Not so, it seems. A local ex-pat alerted us in HER comment to my post that a tropical storm was headed our way. This was more than their normal low season rainfall.

Oops.

My daughters live in Nosara, Costa Rica and we were there to visit for the first time since they moved in mid-August. We took three flights–the last one on a Costa Rican single prop 12-seater–and then had to take ground transportation for another hour and a half. The last sixty kilometers of which was on gravel roads. Filled with pot holes. Deep ones. Blocked by bulls.

bulls in road

We arrived at their CASA, a Costa Rican dinner hot and ready on the table for us. Rice, beans, chicken and wine. The ocean pounded on the shore behind the stand of tropical foliage off their back patio, and a soft rain accompanied it all. They actually did it and  now live in paradise, I thought. 

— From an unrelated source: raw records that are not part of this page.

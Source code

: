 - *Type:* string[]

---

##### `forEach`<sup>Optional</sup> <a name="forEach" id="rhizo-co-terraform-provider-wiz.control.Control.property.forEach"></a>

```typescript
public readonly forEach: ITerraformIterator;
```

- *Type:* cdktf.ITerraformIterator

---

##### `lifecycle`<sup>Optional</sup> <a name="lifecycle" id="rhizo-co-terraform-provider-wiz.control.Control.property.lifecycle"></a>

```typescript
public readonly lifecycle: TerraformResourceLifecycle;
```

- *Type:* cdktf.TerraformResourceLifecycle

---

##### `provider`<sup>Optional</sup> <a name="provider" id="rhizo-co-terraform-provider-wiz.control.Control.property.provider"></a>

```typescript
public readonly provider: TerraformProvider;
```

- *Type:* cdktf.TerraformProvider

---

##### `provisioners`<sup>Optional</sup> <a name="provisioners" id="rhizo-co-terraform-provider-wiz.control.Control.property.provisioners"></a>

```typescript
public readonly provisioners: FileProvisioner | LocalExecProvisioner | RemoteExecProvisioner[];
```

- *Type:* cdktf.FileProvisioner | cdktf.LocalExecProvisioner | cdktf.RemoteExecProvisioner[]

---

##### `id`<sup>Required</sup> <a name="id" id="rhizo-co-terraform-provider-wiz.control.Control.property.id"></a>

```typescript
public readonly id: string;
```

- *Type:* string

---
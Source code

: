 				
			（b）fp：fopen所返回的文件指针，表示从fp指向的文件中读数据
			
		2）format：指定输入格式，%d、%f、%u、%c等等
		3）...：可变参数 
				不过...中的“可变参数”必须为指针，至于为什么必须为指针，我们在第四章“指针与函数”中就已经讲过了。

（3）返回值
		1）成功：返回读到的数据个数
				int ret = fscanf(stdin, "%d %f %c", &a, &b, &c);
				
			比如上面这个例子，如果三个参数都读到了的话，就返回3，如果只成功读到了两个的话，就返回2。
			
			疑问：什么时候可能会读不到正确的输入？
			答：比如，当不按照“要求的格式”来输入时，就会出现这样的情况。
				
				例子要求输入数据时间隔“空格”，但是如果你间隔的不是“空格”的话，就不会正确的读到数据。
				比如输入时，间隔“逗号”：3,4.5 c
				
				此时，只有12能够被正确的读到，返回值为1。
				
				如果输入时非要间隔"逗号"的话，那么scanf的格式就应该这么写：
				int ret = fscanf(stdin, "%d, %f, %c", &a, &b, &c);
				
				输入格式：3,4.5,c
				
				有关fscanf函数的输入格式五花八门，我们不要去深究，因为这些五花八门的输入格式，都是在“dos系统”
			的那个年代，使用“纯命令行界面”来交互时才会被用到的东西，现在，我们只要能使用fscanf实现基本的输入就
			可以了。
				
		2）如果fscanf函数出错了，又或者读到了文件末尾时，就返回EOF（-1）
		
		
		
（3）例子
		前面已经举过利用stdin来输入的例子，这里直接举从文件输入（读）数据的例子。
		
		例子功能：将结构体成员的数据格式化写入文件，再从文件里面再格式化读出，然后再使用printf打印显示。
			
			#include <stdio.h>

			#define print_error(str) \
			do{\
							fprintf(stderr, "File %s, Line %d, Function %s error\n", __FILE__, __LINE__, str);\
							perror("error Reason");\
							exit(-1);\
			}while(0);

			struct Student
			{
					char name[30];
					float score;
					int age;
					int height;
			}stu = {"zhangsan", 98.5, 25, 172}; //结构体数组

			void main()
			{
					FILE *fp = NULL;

The CASITA on the property where they live was our “hotel room,”  complete with a hammock on the front porch. Over the next two days, our girls rented a car and showed us the local sights as well as introduced us to some of their new friends. Both locals and more ex-pats. 

road in front of casa

Then the heavens opened to deliver rain like I have never experienced. Only to find out, quite by accident, that we were in the path of Tropical Storm Nate. 

Why “by accident,” you might ask? One of the reasons my daughters moved to CR was to disconnect. I just didn’t realize they meant COMPLETELY. No radio, no TV (Netflix only, thank you very much), no close neighbors. And then the power went out, the landline was dead, no water, no cell service, no Internet. For 36 hours.

Yes, I’d say the disconnect was complete. 

We sat together in the dark in the CASA and listened to the ferocity of the rain. That’s all we could do.

What do you do in a foreign country, when you don’t have any “normal” connections with emergency services, friends, community? We weren’t in a hotel where we could go check at the front desk to find out what is happening. And since they hadn’t been in the country long, they had no extra batteries, no flashlights to put them in anyway, no rain gear, no extra provisions. Luckily, a gas stove kept us in hot meals, especially since we had to eat the food thawing in the dark refrigerator, anyway.

Over 20 people died in Costa Rica during Nate, mostly from mudslides and falling trees. Roads and bridges were washed out, including the ones that were supposed to take us out of town in another 48 hours.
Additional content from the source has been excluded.